Note: This is just one example of how IAM policies can be used to allowlist EC2 IP addresses. There are many other ways to write IAM policies and you should carefully consider the specific needs of your use case when writing your own policies. AWS provides a policy simulator. This policy simulator can test new policies you may create and ensure they have the correct syntax. You can learn more here: https://docs.aws.amazon.com/IAM/latest/UserGuide/access_policies_testing-policies.html .

Permissions can be assigned to AWS users, groups, and roles via policies. These permissions can be given with policies in one of two ways:

  • Identity-based policies: In this case, the policies are attached to users, groups, or roles.
  • Resource-based policies: In this case, the policies are attached to AWS resources such as Amazon S3 buckets, Amazon EC2 instances, and AWS Lambda functions.

Identity-based policies are attached to an AWS identity and grant permissions to the identity. AWS identities include IAM users, IAM roles, and AWS service accounts. Identity-based policies can be used to grant permissions to IAM users or roles in your AWS account or to grant permissions to other AWS accounts.

Resource-based policies are attached to a resource, such as an Amazon S3 bucket or an Amazon SNS topic, and grant permissions for the resource. These permissions can be used by any AWS identity that has access to the resource.

Both types of policies use the same syntax and structure, and you can use them together to finetune access to your resources. It is important to choose the right type of policy for your use case and to design your policies carefully to ensure that they provide the right level of access to your resources. Now, let’s learn about how to manage multiple AWS accounts using AWS Organizations.

AWS Organizations

AWS Organizations is a service that can be used to manage multiple AWS accounts in a consolidated manner. It provides a centralized location where you can see all your organization’s bills and manage all your AWS accounts from one place. This central location makes it much easier to establish, manage, and enforce your organization’s security policies. This central control ensures that security administrators and auditors can perform their jobs more efficiently and confidently.

These are the most important and relevant concepts when working with the AWS Organizations service:

  • Organization: The overarching owner that will control all AWS accounts.
  • Root account: The owner account for all other AWS accounts. Only one root account can exist across the organization. The root account needs to be created when the organization is created.
  • Organizational unit: A grouping of underlying AWS accounts and/or other organizational units. An organizational unit can be the parent of other organizational units.
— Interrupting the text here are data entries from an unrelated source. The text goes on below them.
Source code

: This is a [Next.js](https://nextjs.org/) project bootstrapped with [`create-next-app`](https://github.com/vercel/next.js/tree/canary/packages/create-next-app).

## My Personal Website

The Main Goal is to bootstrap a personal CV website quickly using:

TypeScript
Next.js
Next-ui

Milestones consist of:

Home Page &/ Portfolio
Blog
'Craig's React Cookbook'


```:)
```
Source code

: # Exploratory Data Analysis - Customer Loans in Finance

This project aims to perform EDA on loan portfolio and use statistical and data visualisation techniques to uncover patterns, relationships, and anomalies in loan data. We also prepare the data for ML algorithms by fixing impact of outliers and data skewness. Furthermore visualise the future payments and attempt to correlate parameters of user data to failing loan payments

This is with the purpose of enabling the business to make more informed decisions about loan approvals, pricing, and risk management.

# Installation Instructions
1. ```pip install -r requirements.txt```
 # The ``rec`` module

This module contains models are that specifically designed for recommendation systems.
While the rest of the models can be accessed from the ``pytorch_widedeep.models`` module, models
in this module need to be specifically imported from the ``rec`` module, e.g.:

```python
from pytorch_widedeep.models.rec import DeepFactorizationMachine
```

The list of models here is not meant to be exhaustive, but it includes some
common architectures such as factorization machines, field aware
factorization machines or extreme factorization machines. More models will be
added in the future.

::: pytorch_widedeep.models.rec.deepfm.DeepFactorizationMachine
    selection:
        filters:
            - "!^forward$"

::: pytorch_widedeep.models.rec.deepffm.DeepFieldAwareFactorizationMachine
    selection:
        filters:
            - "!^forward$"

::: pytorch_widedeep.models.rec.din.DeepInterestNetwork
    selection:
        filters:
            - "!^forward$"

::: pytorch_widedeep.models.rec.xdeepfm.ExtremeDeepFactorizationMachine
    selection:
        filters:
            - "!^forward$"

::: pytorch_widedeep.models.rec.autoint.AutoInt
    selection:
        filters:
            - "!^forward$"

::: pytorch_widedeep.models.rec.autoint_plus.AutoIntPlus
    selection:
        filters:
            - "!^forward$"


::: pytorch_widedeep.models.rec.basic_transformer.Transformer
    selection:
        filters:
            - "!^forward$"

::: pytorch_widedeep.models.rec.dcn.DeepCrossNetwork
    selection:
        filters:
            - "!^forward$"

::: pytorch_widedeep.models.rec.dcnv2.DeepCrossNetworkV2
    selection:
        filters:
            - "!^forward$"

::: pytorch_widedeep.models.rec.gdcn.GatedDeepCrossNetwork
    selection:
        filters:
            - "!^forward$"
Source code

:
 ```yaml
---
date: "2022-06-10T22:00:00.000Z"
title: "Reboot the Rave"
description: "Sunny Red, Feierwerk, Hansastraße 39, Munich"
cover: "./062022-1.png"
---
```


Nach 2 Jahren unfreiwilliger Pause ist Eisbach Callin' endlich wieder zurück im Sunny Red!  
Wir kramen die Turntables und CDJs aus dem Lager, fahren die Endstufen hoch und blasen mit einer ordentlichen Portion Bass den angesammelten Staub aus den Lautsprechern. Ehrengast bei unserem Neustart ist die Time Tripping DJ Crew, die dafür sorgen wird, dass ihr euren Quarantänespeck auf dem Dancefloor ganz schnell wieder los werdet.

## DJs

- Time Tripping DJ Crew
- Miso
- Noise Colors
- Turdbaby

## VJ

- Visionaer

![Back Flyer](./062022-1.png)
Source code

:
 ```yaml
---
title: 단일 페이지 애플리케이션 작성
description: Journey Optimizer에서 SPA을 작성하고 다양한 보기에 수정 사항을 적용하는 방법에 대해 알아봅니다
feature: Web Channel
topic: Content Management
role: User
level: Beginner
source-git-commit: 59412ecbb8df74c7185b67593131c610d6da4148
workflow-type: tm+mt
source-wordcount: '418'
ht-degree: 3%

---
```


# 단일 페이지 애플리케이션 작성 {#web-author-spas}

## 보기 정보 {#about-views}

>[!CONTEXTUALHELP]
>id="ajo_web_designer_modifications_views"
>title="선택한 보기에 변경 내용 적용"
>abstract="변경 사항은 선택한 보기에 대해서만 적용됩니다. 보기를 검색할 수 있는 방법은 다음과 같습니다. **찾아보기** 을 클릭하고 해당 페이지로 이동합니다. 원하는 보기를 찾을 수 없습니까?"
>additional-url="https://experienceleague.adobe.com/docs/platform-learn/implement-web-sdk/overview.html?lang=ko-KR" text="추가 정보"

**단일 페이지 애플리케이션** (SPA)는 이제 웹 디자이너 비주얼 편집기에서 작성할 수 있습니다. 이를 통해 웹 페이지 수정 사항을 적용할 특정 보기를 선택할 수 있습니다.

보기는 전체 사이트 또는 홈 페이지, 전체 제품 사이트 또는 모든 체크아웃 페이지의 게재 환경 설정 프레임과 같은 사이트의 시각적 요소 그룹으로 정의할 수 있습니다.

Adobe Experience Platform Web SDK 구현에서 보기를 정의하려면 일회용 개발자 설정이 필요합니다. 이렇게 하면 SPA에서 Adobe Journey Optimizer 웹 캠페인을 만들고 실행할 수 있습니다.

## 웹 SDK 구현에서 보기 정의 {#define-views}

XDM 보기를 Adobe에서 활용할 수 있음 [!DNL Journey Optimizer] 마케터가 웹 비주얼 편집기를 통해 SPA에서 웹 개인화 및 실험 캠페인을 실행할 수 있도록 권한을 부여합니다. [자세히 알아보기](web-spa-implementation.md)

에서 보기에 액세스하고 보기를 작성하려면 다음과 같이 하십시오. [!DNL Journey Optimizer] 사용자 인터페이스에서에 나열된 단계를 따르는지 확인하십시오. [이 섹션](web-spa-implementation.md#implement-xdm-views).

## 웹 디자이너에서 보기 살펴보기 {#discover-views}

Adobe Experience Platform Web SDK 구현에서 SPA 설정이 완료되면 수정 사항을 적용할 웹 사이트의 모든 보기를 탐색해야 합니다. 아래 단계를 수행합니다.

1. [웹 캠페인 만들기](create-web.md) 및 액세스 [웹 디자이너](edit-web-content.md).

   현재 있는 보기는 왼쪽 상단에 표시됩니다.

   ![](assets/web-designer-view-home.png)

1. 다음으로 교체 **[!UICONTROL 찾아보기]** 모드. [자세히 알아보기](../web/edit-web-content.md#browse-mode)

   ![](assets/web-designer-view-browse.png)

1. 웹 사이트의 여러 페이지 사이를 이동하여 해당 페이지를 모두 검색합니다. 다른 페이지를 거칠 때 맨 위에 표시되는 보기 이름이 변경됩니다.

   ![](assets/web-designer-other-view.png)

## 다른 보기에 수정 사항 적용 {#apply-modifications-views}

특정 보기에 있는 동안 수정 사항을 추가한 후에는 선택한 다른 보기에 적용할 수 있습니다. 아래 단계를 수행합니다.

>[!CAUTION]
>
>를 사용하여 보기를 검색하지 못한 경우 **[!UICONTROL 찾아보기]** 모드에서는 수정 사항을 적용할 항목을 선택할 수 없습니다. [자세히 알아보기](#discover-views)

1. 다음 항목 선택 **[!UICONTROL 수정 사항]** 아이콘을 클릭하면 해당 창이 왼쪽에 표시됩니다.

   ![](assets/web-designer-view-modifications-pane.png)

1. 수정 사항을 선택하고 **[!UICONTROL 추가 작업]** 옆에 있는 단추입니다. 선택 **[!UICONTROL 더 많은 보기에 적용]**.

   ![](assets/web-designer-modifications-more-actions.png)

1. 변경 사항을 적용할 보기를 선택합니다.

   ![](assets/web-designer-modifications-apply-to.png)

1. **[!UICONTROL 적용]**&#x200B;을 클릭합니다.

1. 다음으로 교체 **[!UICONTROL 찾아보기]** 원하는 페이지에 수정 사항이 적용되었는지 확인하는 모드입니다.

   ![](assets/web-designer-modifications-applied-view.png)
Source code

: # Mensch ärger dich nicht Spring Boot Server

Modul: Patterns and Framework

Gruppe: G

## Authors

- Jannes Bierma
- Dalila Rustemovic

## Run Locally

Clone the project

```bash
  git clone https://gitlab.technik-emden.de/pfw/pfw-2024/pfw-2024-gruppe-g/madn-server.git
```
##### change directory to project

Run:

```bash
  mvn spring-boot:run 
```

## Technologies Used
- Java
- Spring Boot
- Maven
This enables the potential creation of a hierarchy of organizational units that resembles a family tree. See the following diagram for more clarity.
  • AWS account: A traditional AWS account that manages AWS resources and services. AWS accounts reside under an organizational unit or the root account.
  • Service Control Policy (SCP): An SCP specifies the services and permissions for users and roles. An SCP can be associated with an AWS account or organizational unit.

The following figure illustrates how these components interact with each other:

Best Practices

As you can see in the diagram above, Policy 1 is associated with Organizational Unit (OU) 1 and with AWS Account B. Policy 1 is also applied to all children of OU 1 (OU 3, AWS Account C, and AWS Account D).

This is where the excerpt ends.